*** Entries supplied Section Begins ***
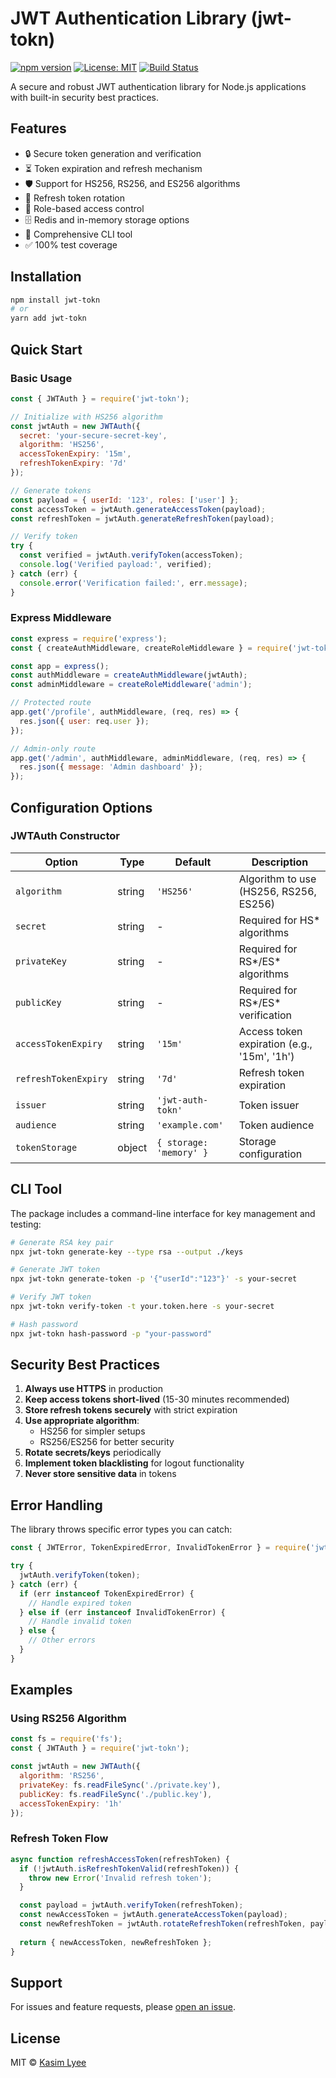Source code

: # JWT Authentication Library (jwt-tokn)

[![npm version](https://img.shields.io/npm/v/jwt-auth-library.svg?style=flat-square)](https://www.npmjs.com/package/jwt-auth-library)
[![License: MIT](https://img.shields.io/badge/License-MIT-yellow.svg?style=flat-square)](https://opensource.org/licenses/MIT)
[![Build Status](https://img.shields.io/github/actions/workflow/status/kasimlyee/jwt-auth-library/ci.yml?style=flat-square)](https://github.com/kasimlyee/jwt-auth-library/actions)

A secure and robust JWT authentication library for Node.js applications with built-in security best practices.

## Features

- 🔒 Secure token generation and verification
- ⏳ Token expiration and refresh mechanism
- 🛡️ Support for HS256, RS256, and ES256 algorithms
- 🔄 Refresh token rotation
- 🛂 Role-based access control
- 🗄️ Redis and in-memory storage options
- 🔧 Comprehensive CLI tool
- ✅ 100% test coverage

## Installation

```bash
npm install jwt-tokn
# or
yarn add jwt-tokn
```

## Quick Start

### Basic Usage

```javascript
const { JWTAuth } = require('jwt-tokn');

// Initialize with HS256 algorithm
const jwtAuth = new JWTAuth({
  secret: 'your-secure-secret-key',
  algorithm: 'HS256',
  accessTokenExpiry: '15m',
  refreshTokenExpiry: '7d'
});

// Generate tokens
const payload = { userId: '123', roles: ['user'] };
const accessToken = jwtAuth.generateAccessToken(payload);
const refreshToken = jwtAuth.generateRefreshToken(payload);

// Verify token
try {
  const verified = jwtAuth.verifyToken(accessToken);
  console.log('Verified payload:', verified);
} catch (err) {
  console.error('Verification failed:', err.message);
}
```

### Express Middleware

```javascript
const express = require('express');
const { createAuthMiddleware, createRoleMiddleware } = require('jwt-tokn');

const app = express();
const authMiddleware = createAuthMiddleware(jwtAuth);
const adminMiddleware = createRoleMiddleware('admin');

// Protected route
app.get('/profile', authMiddleware, (req, res) => {
  res.json({ user: req.user });
});

// Admin-only route
app.get('/admin', authMiddleware, adminMiddleware, (req, res) => {
  res.json({ message: 'Admin dashboard' });
});
```

## Configuration Options

### JWTAuth Constructor

| Option             | Type     | Default               | Description |
|--------------------|----------|-----------------------|-------------|
| `algorithm`        | string   | `'HS256'`             | Algorithm to use (HS256, RS256, ES256) |
| `secret`           | string   | -                     | Required for HS* algorithms |
| `privateKey`       | string   | -                     | Required for RS*/ES* algorithms |
| `publicKey`        | string   | -                     | Required for RS*/ES* verification |
| `accessTokenExpiry`| string   | `'15m'`               | Access token expiration (e.g., '15m', '1h') |
| `refreshTokenExpiry`| string  | `'7d'`                | Refresh token expiration |
| `issuer`           | string   | `'jwt-auth-tokn'`  | Token issuer |
| `audience`         | string   | `'example.com'`       | Token audience |
| `tokenStorage`     | object   | `{ storage: 'memory' }`| Storage configuration |

## CLI Tool

The package includes a command-line interface for key management and testing:

```bash
# Generate RSA key pair
npx jwt-tokn generate-key --type rsa --output ./keys

# Generate JWT token
npx jwt-tokn generate-token -p '{"userId":"123"}' -s your-secret

# Verify JWT token
npx jwt-tokn verify-token -t your.token.here -s your-secret

# Hash password
npx jwt-tokn hash-password -p "your-password"
```

## Security Best Practices

1. **Always use HTTPS** in production
2. **Keep access tokens short-lived** (15-30 minutes recommended)
3. **Store refresh tokens securely** with strict expiration
4. **Use appropriate algorithm**:
   - HS256 for simpler setups
   - RS256/ES256 for better security
5. **Rotate secrets/keys** periodically
6. **Implement token blacklisting** for logout functionality
7. **Never store sensitive data** in tokens

## Error Handling

The library throws specific error types you can catch:

```javascript
const { JWTError, TokenExpiredError, InvalidTokenError } = require('jwt-tokn');

try {
  jwtAuth.verifyToken(token);
} catch (err) {
  if (err instanceof TokenExpiredError) {
    // Handle expired token
  } else if (err instanceof InvalidTokenError) {
    // Handle invalid token
  } else {
    // Other errors
  }
}
```

## Examples

### Using RS256 Algorithm

```javascript
const fs = require('fs');
const { JWTAuth } = require('jwt-tokn');

const jwtAuth = new JWTAuth({
  algorithm: 'RS256',
  privateKey: fs.readFileSync('./private.key'),
  publicKey: fs.readFileSync('./public.key'),
  accessTokenExpiry: '1h'
});
```

### Refresh Token Flow

```javascript
async function refreshAccessToken(refreshToken) {
  if (!jwtAuth.isRefreshTokenValid(refreshToken)) {
    throw new Error('Invalid refresh token');
  }

  const payload = jwtAuth.verifyToken(refreshToken);
  const newAccessToken = jwtAuth.generateAccessToken(payload);
  const newRefreshToken = jwtAuth.rotateRefreshToken(refreshToken, payload);
  
  return { newAccessToken, newRefreshToken };
}
```

## Support

For issues and feature requests, please [open an issue](https://github.com/Tokn/issues).

## License

MIT © [Kasim Lyee](mailto:kasiimlyee@gmail.com)

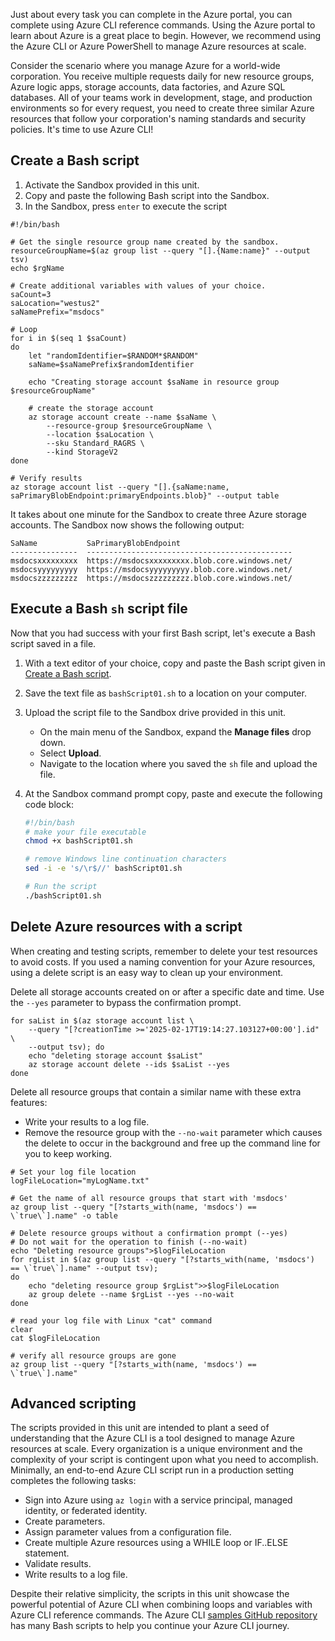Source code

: <!-- markdownlint-disable MD041 -->

Just about every task you can complete in the Azure portal, you can complete using Azure CLI reference commands. Using the Azure portal to learn about Azure is a great place to begin. However, we recommend using the Azure CLI or Azure PowerShell to manage Azure resources at scale.

Consider the scenario where you manage Azure for a world-wide corporation. You receive multiple requests daily for new resource groups, Azure logic apps, storage accounts, data factories, and Azure SQL databases. All of your teams work in development, stage, and production environments so for every request, you need to create three similar Azure resources that follow your corporation's naming standards and security policies. It's time to use Azure CLI!

## Create a Bash script

1. Activate the Sandbox provided in this unit.
1. Copy and paste the following Bash script into the Sandbox.
1. In the Sandbox, press `enter` to execute the script

```azurecli
#!/bin/bash

# Get the single resource group name created by the sandbox.
resourceGroupName=$(az group list --query "[].{Name:name}" --output tsv)
echo $rgName

# Create additional variables with values of your choice.
saCount=3
saLocation="westus2"
saNamePrefix="msdocs"

# Loop 
for i in $(seq 1 $saCount)
do
    let "randomIdentifier=$RANDOM*$RANDOM"
    saName=$saNamePrefix$randomIdentifier

    echo "Creating storage account $saName in resource group $resourceGroupName"

    # create the storage account
    az storage account create --name $saName \
        --resource-group $resourceGroupName \
        --location $saLocation \
        --sku Standard_RAGRS \
        --kind StorageV2
done

# Verify results
az storage account list --query "[].{saName:name, saPrimaryBlobEndpoint:primaryEndpoints.blob}" --output table
```

It takes about one minute for the Sandbox to create three Azure storage accounts. The Sandbox now shows the following output:

```output
SaName           SaPrimaryBlobEndpoint
---------------  ----------------------------------------------
msdocsxxxxxxxxx  https://msdocsxxxxxxxxx.blob.core.windows.net/
msdocsyyyyyyyyy  https://msdocsyyyyyyyyy.blob.core.windows.net/
msdocszzzzzzzzz  https://msdocszzzzzzzzz.blob.core.windows.net/

```

## Execute a Bash `sh` script file

Now that you had success with your first Bash script, let's execute a Bash script saved in a file.

1. With a text editor of your choice, copy and paste the Bash script given in [Create a Bash script](#create-a-simple-bash-script).
1. Save the text file as `bashScript01.sh` to a location on your computer.
1. Upload the script file to the Sandbox drive provided in this unit.
   - On the main menu of the Sandbox, expand the **Manage files** drop down.
   - Select **Upload**.
   - Navigate to the location where you saved the `sh` file and upload the file.
1. At the Sandbox command prompt copy, paste and execute the following code block:

   ```bash
   #!/bin/bash
   # make your file executable
   chmod +x bashScript01.sh
   
   # remove Windows line continuation characters
   sed -i -e 's/\r$//' bashScript01.sh
   
   # Run the script
   ./bashScript01.sh
   ```

## Delete Azure resources with a script

When creating and testing scripts, remember to delete your test resources to avoid costs. If you used a naming convention for your Azure resources, using a delete script is an easy way to clean up your environment.

Delete all storage accounts created on or after a specific date and time. Use the `--yes` parameter to bypass the confirmation prompt.

```azurecli
for saList in $(az storage account list \
    --query "[?creationTime >='2025-02-17T19:14:27.103127+00:00'].id" \
    --output tsv); do
    echo "deleting storage account $saList"
    az storage account delete --ids $saList --yes
done
```

Delete all resource groups that contain a similar name with these extra features:

- Write your results to a log file.
- Remove the resource group with the `--no-wait` parameter which causes the delete to occur in the background and free up the command line for you to keep working.

```azurecli
# Set your log file location
logFileLocation="myLogName.txt"

# Get the name of all resource groups that start with 'msdocs'
az group list --query "[?starts_with(name, 'msdocs') == \`true\`].name" -o table

# Delete resource groups without a confirmation prompt (--yes)
# Do not wait for the operation to finish (--no-wait)
echo "Deleting resource groups">$logFileLocation
for rgList in $(az group list --query "[?starts_with(name, 'msdocs') == \`true\`].name" --output tsv); 
do
    echo "deleting resource group $rgList">>$logFileLocation
    az group delete --name $rgList --yes --no-wait
done

# read your log file with Linux "cat" command
clear
cat $logFileLocation

# verify all resource groups are gone
az group list --query "[?starts_with(name, 'msdocs') == \`true\`].name"
```

## Advanced scripting

The scripts provided in this unit are intended to plant a seed of understanding that the Azure CLI is a tool designed to manage Azure resources at scale. Every organization is a unique environment and the complexity of your script is contingent upon what you need to accomplish. Minimally, an end-to-end Azure CLI script run in a production setting completes the following tasks:

- Sign into Azure using `az login` with a service principal, managed identity, or federated identity.
- Create parameters.
- Assign parameter values from a configuration file.
- Create multiple Azure resources using a WHILE loop or IF..ELSE statement.
- Validate results.
- Write results to a log file.

Despite their relative simplicity, the scripts in this unit showcase the powerful potential of Azure CLI when combining loops and variables with Azure CLI reference commands. The Azure CLI [samples GitHub repository](https://github.com/Azure-Samples/azure-cli-samples) has many Bash scripts to help you continue your Azure CLI journey.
*** Entries supplied Section Ends ***
**Problem to work on**
When a line of the records has the word "wait", pick it out and copy it.

**Result**
- Remove the resource group with the `--no-wait` parameter which causes the delete to occur in the background and free up the command line for you to keep working.
# Do not wait for the operation to finish (--no-wait)
    az group delete --name $rgList --yes --no-wait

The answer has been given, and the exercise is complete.